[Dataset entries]
- - - -
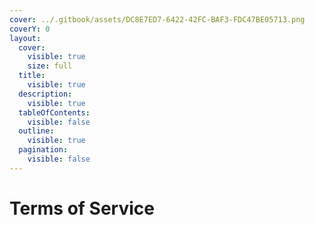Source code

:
 ```yaml
---
cover: ../.gitbook/assets/DC8E7ED7-6422-42FC-BAF3-FDC47BE05713.png
coverY: 0
layout:
  cover:
    visible: true
    size: full
  title:
    visible: true
  description:
    visible: true
  tableOfContents:
    visible: false
  outline:
    visible: true
  pagination:
    visible: false
---
```


# Terms of Service

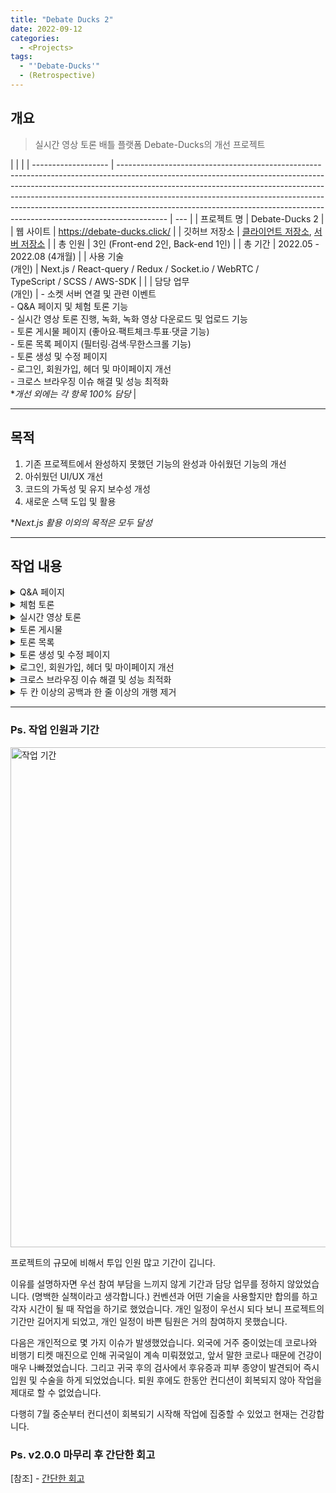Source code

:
 ```yaml
---
title: "Debate Ducks 2"
date: 2022-09-12
categories:
  - <Projects>
tags:
  - "'Debate-Ducks'"
  - (Retrospective)
---
```


## 개요

> 실시간 영상 토론 배틀 플랫폼 Debate-Ducks의 개선 프로젝트

|                     |                                                                                                                                                                                                                                                                                                                                                                                                                    |
| ------------------- | ------------------------------------------------------------------------------------------------------------------------------------------------------------------------------------------------------------------------------------------------------------------------------------------------------------------------------------------------------------------------------------------------------------------ | --- |
| 프로젝트 명         | Debate-Ducks 2                                                                                                                                                                                                                                                                                                                                                                                                     |
| 웹 사이트           | https://debate-ducks.click/                                                                                                                                                                                                                                                                                                                                                                                        |
| 깃허브 저장소       | [클라이언트 저장소](https://github.com/SuSang-YuHee/Debate-Ducks-Client), [서버 저장소](https://github.com/SuSang-YuHee/Debate-Ducks-Server)                                                                                                                                                                                                                                                                       |
| 총 인원             | 3인 (Front-end 2인, Back-end 1인)                                                                                                                                                                                                                                                                                                                                                                                  |
| 총 기간             | 2022.05 - 2022.08 (4개월)                                                                                                                                                                                                                                                                                                                                                                                          |
| 사용 기술<br>(개인) | Next.js / React-query / Redux / Socket.io / WebRTC /<br>TypeScript / SCSS / AWS-SDK                                                                                                                                                                                                                                                                                                                                |     |
| 담당 업무<br>(개인) | - 소켓 서버 연결 및 관련 이벤트<br>- Q&A 페이지 및 체험 토론 기능<br>- 실시간 영상 토론 진행, 녹화, 녹화 영상 다운로드 및 업로드 기능<br>- 토론 게시물 페이지 (좋아요∙팩트체크∙투표∙댓글 기능)<br>- 토론 목록 페이지 (필터링∙검색∙무한스크롤 기능)<br>- 토론 생성 및 수정 페이지<br>- 로그인, 회원가입, 헤더 및 마이페이지 개선<br>- 크로스 브라우징 이슈 해결 및 성능 최적화<br>\*_개선 외에는 각 항목 100% 담당_ |

---

## 목적

1. 기존 프로젝트에서 완성하지 못했던 기능의 완성과 아쉬웠던 기능의 개선
2. 아쉬웠던 UI/UX 개선
3. 코드의 가독성 및 유지 보수성 개성
4. 새로운 스택 도입 및 활용

\*_Next.js 활용 이외의 목적은 모두 달성_

---

## 작업 내용

<details>
<summary>Q&A 페이지</summary>
<img width="600px" src="/img/Projects/Debate-Ducks/Q&A.gif" alt="Q&A" />
<span>[참조] -</span>
<a target="_blank" href="/posts/projects/debate-ducks/24/" >Q&A 페이지</a>
<div>ㅤ</div>
<div>ㅤ</div>
</details>

<details>
<summary>체험 토론</summary>
<img width="600px" src="/img/Projects/Debate-Ducks/Test.gif" alt="체험 토론" />
<span>[참조] -</span>
<a target="_blank" href="/posts/projects/debate-ducks/25/">체험 토론</a>
<div>ㅤ</div>
</details>

<details>
<summary>실시간 영상 토론</summary>
<img width="800px" src="/img/Projects/Debate-Ducks/Debateroom.gif" alt="실시간 영상 토론" />
<span>[참조] -</span>
<a target="_blank" href="/posts/projects/debate-ducks/3/">Room</a>
<span>/</span>
<a target="_blank" href="/posts/projects/debate-ducks/4/">WebRTC</a>
<span>/</span>
<a target="_blank" href="/posts/projects/debate-ducks/5/">Stream</a>
<span>/</span>
<a target="_blank" href="/posts/projects/debate-ducks/6/">Canvas</a>
<span>/</span>
<a target="_blank" href="/posts/projects/debate-ducks/7/">Reconnect</a>
<span>/</span>
<a target="_blank" href="/posts/projects/debate-ducks/8/">Debate</a>
<span>/</span>
<a target="_blank" href="/posts/projects/debate-ducks/9/">Record</a>
<span>/</span>
<a target="_blank" href="/posts/projects/debate-ducks/10/">Record</a>
<span>/</span>
<a target="_blank" href="/posts/projects/debate-ducks/20/">개발 재개 및 보류</a>
<span>/</span>
<a target="_blank" href="/posts/projects/debate-ducks/30/#토론-영상-업로드-실패-문제">토론 영상 업로드 실패 문제</a>

<div>ㅤ</div>
</details>

<details>
<summary>토론 게시물</summary>
<img width="600px" src="/img/Projects/Debate-Ducks/Debate.gif" alt="토론 게시물" />
<span>[참조] -</span>
<a target="_blank" href="/posts/projects/debate-ducks/18/#토론-게시물---기본-내용-및-팩트-체크">기본 내용 및 팩트 체크</a>
<span>/</span>
<a target="_blank" href="/posts/projects/debate-ducks/18/#토론-게시물---투표">투표</a>
<span>/</span>
<a target="_blank" href="/posts/projects/debate-ducks/18/#토론-게시물---댓글">댓글</a>
<span>/</span>
<a target="_blank" href="/posts/projects/debate-ducks/22/#로그인로그아웃-시-좋아요-여부와-투표-여부-반영-문제">로그인∙로그아웃 시 좋아요 여부와 투표 여부 반영 문제</a>
<div>ㅤ</div>
</details>

<details>
<summary>토론 목록</summary>
<img width="600px" src="/img/Projects/Debate-Ducks/Debates.gif" alt="토론 목록" />
<span>[참조] -</span>
<a target="_blank" href="/posts/projects/debate-ducks/14/#정렬-시-재요청-문제">정렬 시 재요청 문제</a>
<span>/</span>
<a target="_blank" href="/posts/projects/debate-ducks/14/#카테고리-필터링">카테고리 필터링</a>
<span>/</span>
<a target="_blank" href="/posts/projects/debate-ducks/17/">토론 목록 조회 페이지</a>
<span>/</span>
<a target="_blank" href="/posts/projects/debate-ducks/18/#토론-카드-수정">토론 카드 수정</a>
<span>/</span>
<a target="_blank" href="/posts/projects/debate-ducks/26/#스크롤-위치-기억하기">스크롤 위치 기억하기</a>
<span>/</span>
<a target="_blank" href="/posts/projects/debate-ducks/29/#토론-카드-목록-배치-문제">토론 카드 목록 배치 문제</a>
<div>ㅤ</div>
</details>

<details>
<summary>토론 생성 및 수정 페이지</summary>
<img width="600px" src="/img/Projects/Debate-Ducks/Create.gif" alt="토론 생성" />
<span>[참조] -</span>
<a target="_blank" href="/posts/projects/debate-ducks/13/">토론 게시물 CRUD</a>
<span>/</span>
<a target="_blank" href="/posts/projects/debate-ducks/18/#토론-생성-및-수정-페이지">토론 생성 및 수정 페이지</a>
<div>ㅤ</div>
</details>

<details>
<summary>로그인, 회원가입, 헤더 및 마이페이지 개선</summary>
<img width="600px" src="/img/Projects/Debate-Ducks/Mypage.gif" alt="마이페이지" />
<span>[참조] -</span>
<a target="_blank" href="/posts/projects/debate-ducks/21/#헤더-스타일-변경">헤더 스타일 변경</a>
<span>/</span>
<a target="_blank" href="/posts/projects/debate-ducks/21/#회원가입-및-로그인-개선">회원가입 및 로그인 개선</a>
<span>/</span>
<a target="_blank" href="/posts/projects/debate-ducks/28/#회원가입-로그인-및-마이페이지-개선">로그인, 회원가입 및 마이페이지 개선</a>
<div>ㅤ</div>
</details>

<details>
<summary>크로스 브라우징 이슈 해결 및 성능 최적화</summary>
<img width="800px" src="/img/Projects/Debate-Ducks/Lighthouse.png" alt="성능 점수" />
<span>[참조] -</span>
<a target="_blank" href="/posts/projects/debate-ducks/27/">크로스 브라우징 이슈</a>
<span>/</span>
<a target="_blank" href="/posts/projects/debate-ducks/31/">성능 최적화 - 이미지</a>
<div>ㅤ</div>
</details>

<details>
<summary>두 칸 이상의 공백과 한 줄 이상의 개행 제거</summary>
<img width="800px" src="/img/Projects/Debate-Ducks/empty1.png" alt="입력" />
<img width="240px" src="/img/Projects/Debate-Ducks/empty2.png" alt="출력" />
<span>[참조] -</span>
<a target="_blank" href="/posts/projects/debate-ducks/14/#두-칸-이상의-공백과-한-줄-이상의-개행-제거">두 칸 이상의 공백과 한 줄 이상의 개행 제거</a>
<div>ㅤ</div>
</details>

---

### Ps. 작업 인원과 기간

<img width="800px" src="/img/Projects/Debate-Ducks/작업 기간.png" alt="작업 기간" />

프로젝트의 규모에 비해서 투입 인원 많고 기간이 깁니다.

이유를 설명하자면 우선 참여 부담을 느끼지 않게 기간과 담당 업무를 정하지 않았었습니다. (명백한 실책이라고 생각합니다.) 컨벤션과 어떤 기술을 사용할지만 합의를 하고 각자 시간이 될 때 작업을 하기로 했었습니다. 개인 일정이 우선시 되다 보니 프로젝트의 기간만 길어지게 되었고, 개인 일정이 바쁜 팀원은 거의 참여하지 못했습니다.

다음은 개인적으로 몇 가지 이슈가 발생했었습니다. 외국에 거주 중이었는데 코로나와 비행기 티켓 매진으로 인해 귀국일이 계속 미뤄졌었고, 앞서 말한 코로나 때문에 건강이 매우 나빠졌었습니다. 그리고 귀국 후의 검사에서 후유증과 피부 종양이 발견되어 즉시 입원 및 수술을 하게 되었었습니다. 퇴원 후에도 한동안 컨디션이 회복되지 않아 작업을 제대로 할 수 없었습니다.

다행히 7월 중순부터 컨디션이 회복되기 시작해 작업에 집중할 수 있었고 현재는 건강합니다.

### Ps. v2.0.0 마무리 후 간단한 회고

<span>[참조] -</span>
<a target="_blank" href="/posts/projects/debate-ducks/21/#ps-간단한-회고">간단한 회고</a>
- - - -
_Action item_
When a line above contains the string "아쉬웠던", copy that line.

_Answer for the task_
1. 기존 프로젝트에서 완성하지 못했던 기능의 완성과 아쉬웠던 기능의 개선
2. 아쉬웠던 UI/UX 개선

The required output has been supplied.